Even as a child growing up in Victoria, Emily was ‘the opposite’. She rebelled against attitudes that wanted to confine her to ladylike Sunday paintings. As a teenager he escaped the strict authority of his family by leaving home to study art in San Francisco. Then as a young woman, defying conventional norms, she chose art over marriage as well. When a lover comes with a marriage proposal, he rejects it.

Emily meets D’Sonoqua, the wild woman of the forest, in an isolated native village on the coast. Deeply influenced by his encounter with this mythical figure, he felt that his canvas had a mission to preserve the endangered heritage of local villages and totem poles.
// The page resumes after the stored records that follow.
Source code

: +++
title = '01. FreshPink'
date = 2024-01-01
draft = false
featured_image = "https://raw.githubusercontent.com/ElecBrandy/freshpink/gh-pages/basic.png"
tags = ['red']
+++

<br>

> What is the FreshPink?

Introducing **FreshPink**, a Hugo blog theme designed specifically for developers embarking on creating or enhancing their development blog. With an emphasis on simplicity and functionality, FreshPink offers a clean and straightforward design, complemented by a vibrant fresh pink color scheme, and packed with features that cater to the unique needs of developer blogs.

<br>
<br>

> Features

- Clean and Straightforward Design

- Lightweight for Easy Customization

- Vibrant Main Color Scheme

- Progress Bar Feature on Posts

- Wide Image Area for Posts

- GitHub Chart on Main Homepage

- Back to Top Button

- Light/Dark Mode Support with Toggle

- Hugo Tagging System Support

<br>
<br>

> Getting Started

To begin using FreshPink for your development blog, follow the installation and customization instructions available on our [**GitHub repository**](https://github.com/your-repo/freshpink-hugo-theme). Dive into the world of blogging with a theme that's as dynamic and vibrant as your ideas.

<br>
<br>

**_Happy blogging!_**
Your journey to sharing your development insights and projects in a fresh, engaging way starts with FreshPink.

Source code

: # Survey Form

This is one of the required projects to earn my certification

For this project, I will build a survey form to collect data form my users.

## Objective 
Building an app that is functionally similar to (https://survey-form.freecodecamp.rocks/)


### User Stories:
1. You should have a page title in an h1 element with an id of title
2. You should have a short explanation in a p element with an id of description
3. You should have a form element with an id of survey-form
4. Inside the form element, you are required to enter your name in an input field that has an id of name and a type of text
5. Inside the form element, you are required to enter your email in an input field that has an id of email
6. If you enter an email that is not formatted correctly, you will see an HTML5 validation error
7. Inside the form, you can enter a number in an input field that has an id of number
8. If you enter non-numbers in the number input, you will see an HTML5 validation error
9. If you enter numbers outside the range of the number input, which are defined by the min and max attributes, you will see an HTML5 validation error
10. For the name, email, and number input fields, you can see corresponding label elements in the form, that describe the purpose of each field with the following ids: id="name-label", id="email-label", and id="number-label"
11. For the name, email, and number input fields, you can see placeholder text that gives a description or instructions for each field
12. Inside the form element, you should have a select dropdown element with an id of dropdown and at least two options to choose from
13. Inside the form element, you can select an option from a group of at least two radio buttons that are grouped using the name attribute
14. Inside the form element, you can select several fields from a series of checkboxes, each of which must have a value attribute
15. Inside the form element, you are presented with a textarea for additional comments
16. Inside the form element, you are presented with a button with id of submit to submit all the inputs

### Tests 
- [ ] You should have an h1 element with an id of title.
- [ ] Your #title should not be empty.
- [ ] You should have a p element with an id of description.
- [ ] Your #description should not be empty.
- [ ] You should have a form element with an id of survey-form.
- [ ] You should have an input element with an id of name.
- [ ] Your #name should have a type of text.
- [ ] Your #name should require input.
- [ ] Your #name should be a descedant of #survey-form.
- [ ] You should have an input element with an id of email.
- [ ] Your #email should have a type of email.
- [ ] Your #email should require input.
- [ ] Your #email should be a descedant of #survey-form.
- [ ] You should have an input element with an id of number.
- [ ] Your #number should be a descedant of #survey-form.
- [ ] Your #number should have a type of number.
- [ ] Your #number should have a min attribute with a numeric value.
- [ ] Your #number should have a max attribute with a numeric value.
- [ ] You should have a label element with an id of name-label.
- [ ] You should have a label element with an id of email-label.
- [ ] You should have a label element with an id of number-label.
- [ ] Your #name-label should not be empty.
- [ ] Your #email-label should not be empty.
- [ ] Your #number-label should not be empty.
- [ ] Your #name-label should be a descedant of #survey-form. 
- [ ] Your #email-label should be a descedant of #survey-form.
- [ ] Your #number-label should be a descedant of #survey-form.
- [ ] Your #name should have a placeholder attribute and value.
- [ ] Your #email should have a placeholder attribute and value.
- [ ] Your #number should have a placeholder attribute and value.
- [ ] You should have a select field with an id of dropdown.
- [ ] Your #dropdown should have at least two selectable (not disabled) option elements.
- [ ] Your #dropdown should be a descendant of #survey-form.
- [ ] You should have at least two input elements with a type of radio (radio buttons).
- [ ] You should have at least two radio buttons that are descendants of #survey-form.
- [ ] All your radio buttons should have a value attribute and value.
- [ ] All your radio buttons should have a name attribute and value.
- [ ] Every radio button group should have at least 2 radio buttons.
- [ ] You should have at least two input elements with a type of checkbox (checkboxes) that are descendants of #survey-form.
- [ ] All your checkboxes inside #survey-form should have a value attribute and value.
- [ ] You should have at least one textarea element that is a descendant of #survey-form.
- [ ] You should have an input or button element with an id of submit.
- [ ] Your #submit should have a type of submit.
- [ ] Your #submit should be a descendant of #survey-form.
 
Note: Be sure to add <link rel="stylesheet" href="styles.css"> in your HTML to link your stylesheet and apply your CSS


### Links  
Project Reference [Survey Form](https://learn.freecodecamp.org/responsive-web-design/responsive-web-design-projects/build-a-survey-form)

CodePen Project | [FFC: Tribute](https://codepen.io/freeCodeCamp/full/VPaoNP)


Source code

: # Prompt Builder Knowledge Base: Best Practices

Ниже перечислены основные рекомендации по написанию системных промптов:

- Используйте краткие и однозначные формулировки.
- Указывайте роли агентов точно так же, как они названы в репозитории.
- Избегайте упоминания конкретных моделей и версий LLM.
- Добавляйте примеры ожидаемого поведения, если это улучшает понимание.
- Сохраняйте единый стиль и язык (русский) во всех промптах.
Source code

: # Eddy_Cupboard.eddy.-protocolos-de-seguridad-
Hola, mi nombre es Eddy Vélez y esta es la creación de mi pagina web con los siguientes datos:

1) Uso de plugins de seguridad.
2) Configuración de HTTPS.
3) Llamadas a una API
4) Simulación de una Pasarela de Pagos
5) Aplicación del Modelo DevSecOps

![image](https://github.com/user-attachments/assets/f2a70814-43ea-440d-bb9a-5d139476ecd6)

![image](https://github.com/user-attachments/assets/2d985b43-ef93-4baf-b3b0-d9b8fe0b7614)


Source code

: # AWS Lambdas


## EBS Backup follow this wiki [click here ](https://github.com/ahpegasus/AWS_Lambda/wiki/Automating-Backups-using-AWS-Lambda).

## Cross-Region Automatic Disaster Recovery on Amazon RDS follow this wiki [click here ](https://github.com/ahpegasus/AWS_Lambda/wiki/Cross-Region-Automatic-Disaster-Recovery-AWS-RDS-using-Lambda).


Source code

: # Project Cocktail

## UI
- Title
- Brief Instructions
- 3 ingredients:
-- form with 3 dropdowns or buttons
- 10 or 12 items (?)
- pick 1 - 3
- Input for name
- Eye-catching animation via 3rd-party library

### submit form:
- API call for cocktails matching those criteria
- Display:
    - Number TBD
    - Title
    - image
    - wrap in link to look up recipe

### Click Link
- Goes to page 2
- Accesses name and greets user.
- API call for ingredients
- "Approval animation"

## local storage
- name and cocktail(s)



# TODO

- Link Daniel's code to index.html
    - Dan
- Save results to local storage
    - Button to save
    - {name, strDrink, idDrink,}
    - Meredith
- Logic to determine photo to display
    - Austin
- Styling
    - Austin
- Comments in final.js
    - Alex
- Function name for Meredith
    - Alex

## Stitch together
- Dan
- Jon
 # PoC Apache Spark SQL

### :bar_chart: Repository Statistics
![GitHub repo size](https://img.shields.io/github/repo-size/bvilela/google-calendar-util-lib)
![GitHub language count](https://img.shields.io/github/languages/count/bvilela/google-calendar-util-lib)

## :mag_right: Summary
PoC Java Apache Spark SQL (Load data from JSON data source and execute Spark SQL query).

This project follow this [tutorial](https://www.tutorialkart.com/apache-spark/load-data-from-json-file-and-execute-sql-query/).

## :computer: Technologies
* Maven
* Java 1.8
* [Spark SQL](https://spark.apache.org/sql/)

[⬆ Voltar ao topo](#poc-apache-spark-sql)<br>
He made several trips to the Northwest Coast with only a sketch-pad and a dog for companionship. He rode freighters, fishing boats, and canoes—anyone who could take him near the totems. For many unhappy years her art was not accepted, and Emily made a living as a land lady. He then met seven artists (the Group of Seven) in Toronto, who created a new style of Canadian painting for the new country. No longer isolated, at age 56 Emily began an intense and productive period of painting and writing.

He went beyond the totem pole into the forest to explore the spiritual aspects of his beloved landscape. Listening to her own inner voice, Emily Carr created an art unique to Western Canada.

Carr’s vividly poetic prose contains vivid expressions of totems, abandoned villages, Northwest Coast aboriginal culture, broken-English dialogue, and landscapes. It never falls into nostalgic sentimentality, sociology or romance. His writing inevitably invites analogy with his painting. Carr’s gifts with words are no less exceptional than with images. He perceives with a deeply sympathetic eye and achieves a remarkable purity through the careful translation of his images into language.

Today Emily’s vision is recognized as richer and more complex than that of her contemporaries. He gave Canadians a greater sense of our relationship, past and present.

Emily Carr left precious gifts to the world through paintings and books; All this is our heritage in Canada.